The Public Defender has been collecting data on clients’ access to phone calls since April 2020, finding 33% of 1,468 defendants surveyed recounted that police never offered them access to a phone. Those who were given access to a phone faced an average wait time of 4.2 hours after being taken into custody.
Quality station house representation is available in Cook County but it is not being utilized immediately following arrest. In 2017, Chicago Appleseed found that the Public Defender’s Police Station Representation Unit and First Defense Legal Aid provide high-quality, consistent, and passionate representation for their clients, but that only about 1.3% to 1.4% of arrested people (644 out of 50,083 arrests) in Cook County actually requested and successfully received a station visit in 2017.
Clearly, the barriers to full representation of detained individuals in Cook County are represented in the Public Defender’s data – barriers that are controlled almost entirely by the Chicago Police Department.
With this lawsuit, the court has the unique opportunity to ensure adequate access to counsel following arrest. A favorable opinion here would help to eliminate Cook County’s false confession problem and would support the fundamental right of access to counsel.
Our state legislature is also well-positioned to address this unconscionable barrier to justice. Illinois House Bill 4796 (sponsored by Rep. Justin Slaughter, D-Chicago) amends the Code of Criminal Procedure (1963) to explicitly provide that every person in police custody has “the right to communicate free of charge with an attorney of their choice and family members as soon as possible, upon being taken into police custody, but no later than one hour after arrival at the first place of custody and before any questioning by law enforcement occurs.”
Under this amended rule, detained individuals must be given access to a phone to make at least three calls; the ability to retrieve phone numbers contained in their cell phone; and, if the jurisdiction of custody has a station house representation unit, that telephone number must be prominently displayed.
The lawsuit includes a coalition of activists (including Black Lives Matter, #LetUsBreathe Collective, Stop Chicago, UMedics, and GoodKids MadCity) and attorneys, including Campanelli.
Kaitlyn Filip is a JD-PhD student in Communication Studies at Northwestern University. She is a Chicago Appleseed Fellow and the Director of Communications/Events of the Northwestern Pritzker School of Law chapter of the Collaboration for Justice. Her work has focused on access to justice domestically and internationally.

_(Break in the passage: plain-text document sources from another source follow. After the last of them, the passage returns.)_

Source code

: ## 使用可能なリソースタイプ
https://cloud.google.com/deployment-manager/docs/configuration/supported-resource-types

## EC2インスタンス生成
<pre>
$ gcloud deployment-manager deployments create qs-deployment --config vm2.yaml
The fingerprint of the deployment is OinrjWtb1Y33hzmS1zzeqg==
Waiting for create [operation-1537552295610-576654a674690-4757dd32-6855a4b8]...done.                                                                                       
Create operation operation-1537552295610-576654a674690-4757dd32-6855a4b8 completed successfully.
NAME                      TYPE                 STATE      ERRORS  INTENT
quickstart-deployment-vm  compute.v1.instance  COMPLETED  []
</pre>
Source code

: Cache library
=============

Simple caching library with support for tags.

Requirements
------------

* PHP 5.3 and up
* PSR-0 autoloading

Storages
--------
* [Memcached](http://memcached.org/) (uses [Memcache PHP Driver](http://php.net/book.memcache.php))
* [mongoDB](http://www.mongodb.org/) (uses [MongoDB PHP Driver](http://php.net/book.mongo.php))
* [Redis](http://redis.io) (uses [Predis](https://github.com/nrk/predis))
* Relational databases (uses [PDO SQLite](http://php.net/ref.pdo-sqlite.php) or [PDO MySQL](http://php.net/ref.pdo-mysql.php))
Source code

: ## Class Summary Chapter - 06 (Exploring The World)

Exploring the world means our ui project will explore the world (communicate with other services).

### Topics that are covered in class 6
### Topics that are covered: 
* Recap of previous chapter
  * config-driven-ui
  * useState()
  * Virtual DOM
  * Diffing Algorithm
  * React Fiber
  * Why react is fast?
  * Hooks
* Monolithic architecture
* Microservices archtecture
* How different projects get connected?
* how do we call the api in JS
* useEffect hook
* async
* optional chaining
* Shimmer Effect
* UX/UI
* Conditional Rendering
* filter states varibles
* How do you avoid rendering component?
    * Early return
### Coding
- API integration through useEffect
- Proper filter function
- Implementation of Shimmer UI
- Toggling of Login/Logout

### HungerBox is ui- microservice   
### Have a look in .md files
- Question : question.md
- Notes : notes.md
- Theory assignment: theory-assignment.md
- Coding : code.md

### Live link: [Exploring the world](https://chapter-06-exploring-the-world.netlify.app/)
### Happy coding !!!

Here’s the press conference announcing the lawsuit.


See also, from the Project On Government Oversight: Pretrial Detention In A Pandemic | Jurisdictions have failed to protect the pretrial rights of the accused. In a pandemic, those failures can be deadly.

Comments welcome.

1 From Steve Rhodes:
I realize Homan Square has been erased – at least by some – from our city’s history, but this is exactly the dynamic that made it an off-the-books interrogation site. Just for example, see the real-time tweets from 2012 about the CPD “disappearing” detainees to Homan – three years before the Guardian blew the lid off the place.
Chicago media argued that Homan Square was not newsworthy in part because these violations occurred all over the city, not just at that one facility. Of course, Homan Square was unique as a site to secretly store detainees for questioning, but the fact that these violations were nonetheless commonplace strikes me as quite newsworthy, but what do I know.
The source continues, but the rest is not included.